**WHAT YOU SHOULD DO**
The data should be printed again, exactly.

**PROVIDED RECORDS**
□ □ □ □ □ □ □
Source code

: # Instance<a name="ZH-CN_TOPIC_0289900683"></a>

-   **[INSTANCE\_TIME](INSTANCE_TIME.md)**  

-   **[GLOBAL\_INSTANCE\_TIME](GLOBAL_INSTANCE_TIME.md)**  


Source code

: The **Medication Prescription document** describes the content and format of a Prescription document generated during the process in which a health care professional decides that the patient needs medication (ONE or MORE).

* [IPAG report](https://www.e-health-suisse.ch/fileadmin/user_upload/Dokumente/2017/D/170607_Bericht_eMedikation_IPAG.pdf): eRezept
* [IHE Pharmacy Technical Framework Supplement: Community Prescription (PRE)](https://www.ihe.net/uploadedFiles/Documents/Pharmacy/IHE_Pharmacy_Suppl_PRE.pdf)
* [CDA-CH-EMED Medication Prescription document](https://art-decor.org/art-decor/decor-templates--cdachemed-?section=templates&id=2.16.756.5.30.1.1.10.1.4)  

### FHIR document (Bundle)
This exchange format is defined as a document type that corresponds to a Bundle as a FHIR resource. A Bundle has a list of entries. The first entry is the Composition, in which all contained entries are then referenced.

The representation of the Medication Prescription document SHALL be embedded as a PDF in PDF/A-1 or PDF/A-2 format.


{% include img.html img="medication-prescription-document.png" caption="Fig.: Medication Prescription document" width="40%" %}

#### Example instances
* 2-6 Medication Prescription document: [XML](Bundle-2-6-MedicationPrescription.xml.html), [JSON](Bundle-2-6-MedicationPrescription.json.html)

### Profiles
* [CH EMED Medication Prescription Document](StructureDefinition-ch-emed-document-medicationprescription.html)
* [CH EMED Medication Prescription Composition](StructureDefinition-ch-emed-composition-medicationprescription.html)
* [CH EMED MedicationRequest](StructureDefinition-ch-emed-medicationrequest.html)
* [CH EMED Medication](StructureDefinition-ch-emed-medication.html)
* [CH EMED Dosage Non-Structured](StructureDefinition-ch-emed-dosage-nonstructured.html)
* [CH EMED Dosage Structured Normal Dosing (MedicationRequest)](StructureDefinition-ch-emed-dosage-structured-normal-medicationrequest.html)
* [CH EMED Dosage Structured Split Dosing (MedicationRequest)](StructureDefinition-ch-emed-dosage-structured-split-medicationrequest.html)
□ □ □ □ □ □ □
**OUTPUT OF THE TASK**
Source code

: # Instance<a name="ZH-CN_TOPIC_0289900683"></a>

-   **[INSTANCE\_TIME](INSTANCE_TIME.md)**  

-   **[GLOBAL\_INSTANCE\_TIME](GLOBAL_INSTANCE_TIME.md)**  


Source code

: The **Medication Prescription document** describes the content and format of a Prescription document generated during the process in which a health care professional decides that the patient needs medication (ONE or MORE).

* [IPAG report](https://www.e-health-suisse.ch/fileadmin/user_upload/Dokumente/2017/D/170607_Bericht_eMedikation_IPAG.pdf): eRezept
* [IHE Pharmacy Technical Framework Supplement: Community Prescription (PRE)](https://www.ihe.net/uploadedFiles/Documents/Pharmacy/IHE_Pharmacy_Suppl_PRE.pdf)
* [CDA-CH-EMED Medication Prescription document](https://art-decor.org/art-decor/decor-templates--cdachemed-?section=templates&id=2.16.756.5.30.1.1.10.1.4)  

### FHIR document (Bundle)
This exchange format is defined as a document type that corresponds to a Bundle as a FHIR resource. A Bundle has a list of entries. The first entry is the Composition, in which all contained entries are then referenced.

The representation of the Medication Prescription document SHALL be embedded as a PDF in PDF/A-1 or PDF/A-2 format.


{% include img.html img="medication-prescription-document.png" caption="Fig.: Medication Prescription document" width="40%" %}

#### Example instances
* 2-6 Medication Prescription document: [XML](Bundle-2-6-MedicationPrescription.xml.html), [JSON](Bundle-2-6-MedicationPrescription.json.html)

### Profiles
* [CH EMED Medication Prescription Document](StructureDefinition-ch-emed-document-medicationprescription.html)
* [CH EMED Medication Prescription Composition](StructureDefinition-ch-emed-composition-medicationprescription.html)
* [CH EMED MedicationRequest](StructureDefinition-ch-emed-medicationrequest.html)
* [CH EMED Medication](StructureDefinition-ch-emed-medication.html)
* [CH EMED Dosage Non-Structured](StructureDefinition-ch-emed-dosage-nonstructured.html)
* [CH EMED Dosage Structured Normal Dosing (MedicationRequest)](StructureDefinition-ch-emed-dosage-structured-normal-medicationrequest.html)
* [CH EMED Dosage Structured Split Dosing (MedicationRequest)](StructureDefinition-ch-emed-dosage-structured-split-medicationrequest.html)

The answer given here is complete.